- TASK DIRECTIONS -
In the data below, one line contains "- [Configurations partielles" and a later one contains "- **WindowsProcess**". Print both, with every line between them, exactly and alone.

== EXERCISE INPUT ==

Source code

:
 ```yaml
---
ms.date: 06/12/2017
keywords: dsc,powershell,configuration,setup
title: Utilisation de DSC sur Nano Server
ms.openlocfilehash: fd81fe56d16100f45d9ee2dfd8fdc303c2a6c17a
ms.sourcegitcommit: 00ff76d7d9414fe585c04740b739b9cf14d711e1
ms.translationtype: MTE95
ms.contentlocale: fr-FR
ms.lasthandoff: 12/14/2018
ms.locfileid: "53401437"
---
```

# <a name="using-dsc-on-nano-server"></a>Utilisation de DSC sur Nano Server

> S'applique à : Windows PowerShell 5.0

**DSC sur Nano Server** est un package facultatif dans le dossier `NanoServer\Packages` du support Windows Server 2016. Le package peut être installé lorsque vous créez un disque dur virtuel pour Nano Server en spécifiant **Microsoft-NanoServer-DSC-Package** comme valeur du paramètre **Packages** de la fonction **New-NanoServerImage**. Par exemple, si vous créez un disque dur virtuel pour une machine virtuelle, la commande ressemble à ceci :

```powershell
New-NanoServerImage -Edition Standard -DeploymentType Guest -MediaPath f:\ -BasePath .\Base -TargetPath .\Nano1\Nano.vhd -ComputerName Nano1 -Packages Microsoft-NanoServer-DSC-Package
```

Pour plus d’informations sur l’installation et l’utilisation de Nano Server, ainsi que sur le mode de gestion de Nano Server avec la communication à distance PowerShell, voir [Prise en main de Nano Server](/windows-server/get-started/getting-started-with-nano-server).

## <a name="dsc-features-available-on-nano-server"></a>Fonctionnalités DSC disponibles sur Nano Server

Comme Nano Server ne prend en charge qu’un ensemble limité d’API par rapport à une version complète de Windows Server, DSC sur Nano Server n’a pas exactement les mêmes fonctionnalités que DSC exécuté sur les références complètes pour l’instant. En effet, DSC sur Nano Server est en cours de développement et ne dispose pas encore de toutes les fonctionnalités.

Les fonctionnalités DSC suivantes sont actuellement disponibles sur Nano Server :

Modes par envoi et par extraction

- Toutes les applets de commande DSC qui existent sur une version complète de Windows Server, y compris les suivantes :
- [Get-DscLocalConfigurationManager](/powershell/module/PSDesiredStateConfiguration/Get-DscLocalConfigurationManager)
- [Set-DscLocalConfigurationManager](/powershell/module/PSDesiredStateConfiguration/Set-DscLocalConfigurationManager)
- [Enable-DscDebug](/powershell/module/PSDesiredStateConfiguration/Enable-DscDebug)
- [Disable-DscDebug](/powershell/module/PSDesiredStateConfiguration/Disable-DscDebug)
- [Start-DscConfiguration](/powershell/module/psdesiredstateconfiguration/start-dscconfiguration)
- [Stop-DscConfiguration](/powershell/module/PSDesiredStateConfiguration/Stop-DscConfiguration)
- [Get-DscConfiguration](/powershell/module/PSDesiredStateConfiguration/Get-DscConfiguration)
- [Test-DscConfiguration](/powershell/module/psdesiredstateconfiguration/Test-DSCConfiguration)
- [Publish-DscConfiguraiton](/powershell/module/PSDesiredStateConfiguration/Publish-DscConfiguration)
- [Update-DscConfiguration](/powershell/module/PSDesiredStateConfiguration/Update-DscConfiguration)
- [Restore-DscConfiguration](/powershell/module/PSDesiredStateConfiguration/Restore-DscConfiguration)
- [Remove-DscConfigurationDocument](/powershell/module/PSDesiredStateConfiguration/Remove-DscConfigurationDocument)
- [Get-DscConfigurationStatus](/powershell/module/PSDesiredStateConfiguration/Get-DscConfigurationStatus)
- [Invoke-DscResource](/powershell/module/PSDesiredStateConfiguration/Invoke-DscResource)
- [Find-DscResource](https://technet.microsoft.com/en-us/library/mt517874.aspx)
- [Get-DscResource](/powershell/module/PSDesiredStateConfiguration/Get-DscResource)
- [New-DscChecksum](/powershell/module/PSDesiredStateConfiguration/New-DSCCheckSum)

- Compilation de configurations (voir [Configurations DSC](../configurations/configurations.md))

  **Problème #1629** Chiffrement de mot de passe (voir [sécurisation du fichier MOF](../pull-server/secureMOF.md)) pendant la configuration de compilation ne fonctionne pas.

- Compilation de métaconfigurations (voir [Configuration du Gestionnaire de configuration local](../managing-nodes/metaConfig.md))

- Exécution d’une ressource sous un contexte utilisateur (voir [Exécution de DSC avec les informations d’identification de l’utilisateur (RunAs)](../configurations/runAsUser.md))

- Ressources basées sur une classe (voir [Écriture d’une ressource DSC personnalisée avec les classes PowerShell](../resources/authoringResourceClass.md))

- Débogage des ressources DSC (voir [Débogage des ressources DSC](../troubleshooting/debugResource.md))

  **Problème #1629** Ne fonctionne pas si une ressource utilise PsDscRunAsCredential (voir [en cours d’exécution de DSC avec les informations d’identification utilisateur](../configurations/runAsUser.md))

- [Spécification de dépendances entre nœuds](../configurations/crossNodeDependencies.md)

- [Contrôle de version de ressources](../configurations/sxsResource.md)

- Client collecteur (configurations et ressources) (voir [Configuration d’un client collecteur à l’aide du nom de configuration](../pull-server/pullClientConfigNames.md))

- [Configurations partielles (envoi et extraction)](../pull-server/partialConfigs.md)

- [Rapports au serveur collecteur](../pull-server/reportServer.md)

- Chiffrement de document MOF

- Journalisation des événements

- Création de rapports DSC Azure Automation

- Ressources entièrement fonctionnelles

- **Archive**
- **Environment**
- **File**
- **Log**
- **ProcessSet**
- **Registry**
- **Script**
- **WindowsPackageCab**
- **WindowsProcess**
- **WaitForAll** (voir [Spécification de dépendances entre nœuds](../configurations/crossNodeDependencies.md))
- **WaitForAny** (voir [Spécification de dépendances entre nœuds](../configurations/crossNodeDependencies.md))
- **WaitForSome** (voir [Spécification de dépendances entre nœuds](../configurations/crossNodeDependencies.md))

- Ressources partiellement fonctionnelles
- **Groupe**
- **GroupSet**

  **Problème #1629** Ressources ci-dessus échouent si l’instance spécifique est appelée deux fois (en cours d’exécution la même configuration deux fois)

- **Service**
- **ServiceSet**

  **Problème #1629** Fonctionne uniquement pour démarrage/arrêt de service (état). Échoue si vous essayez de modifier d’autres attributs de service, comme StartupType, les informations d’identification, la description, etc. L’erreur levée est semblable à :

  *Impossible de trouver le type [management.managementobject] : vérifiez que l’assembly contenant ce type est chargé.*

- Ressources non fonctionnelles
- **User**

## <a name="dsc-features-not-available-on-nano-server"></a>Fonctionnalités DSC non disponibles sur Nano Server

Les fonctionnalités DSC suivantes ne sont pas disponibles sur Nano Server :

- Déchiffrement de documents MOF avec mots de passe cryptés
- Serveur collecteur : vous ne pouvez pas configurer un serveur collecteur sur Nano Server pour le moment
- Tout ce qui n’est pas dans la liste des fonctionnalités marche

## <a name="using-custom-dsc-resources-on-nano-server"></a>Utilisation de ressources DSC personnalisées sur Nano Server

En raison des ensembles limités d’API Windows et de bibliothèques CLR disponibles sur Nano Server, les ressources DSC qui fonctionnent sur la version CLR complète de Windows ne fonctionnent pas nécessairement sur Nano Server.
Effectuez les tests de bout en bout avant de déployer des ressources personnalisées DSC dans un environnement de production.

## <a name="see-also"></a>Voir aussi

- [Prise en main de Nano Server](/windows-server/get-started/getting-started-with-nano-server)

===

- RESPONSE -
- [Configurations partielles (envoi et extraction)](../pull-server/partialConfigs.md)

- [Rapports au serveur collecteur](../pull-server/reportServer.md)

- Chiffrement de document MOF

- Journalisation des événements

- Création de rapports DSC Azure Automation

- Ressources entièrement fonctionnelles

- **Archive**
- **Environment**
- **File**
- **Log**
- **ProcessSet**
- **Registry**
- **Script**
- **WindowsPackageCab**
- **WindowsProcess**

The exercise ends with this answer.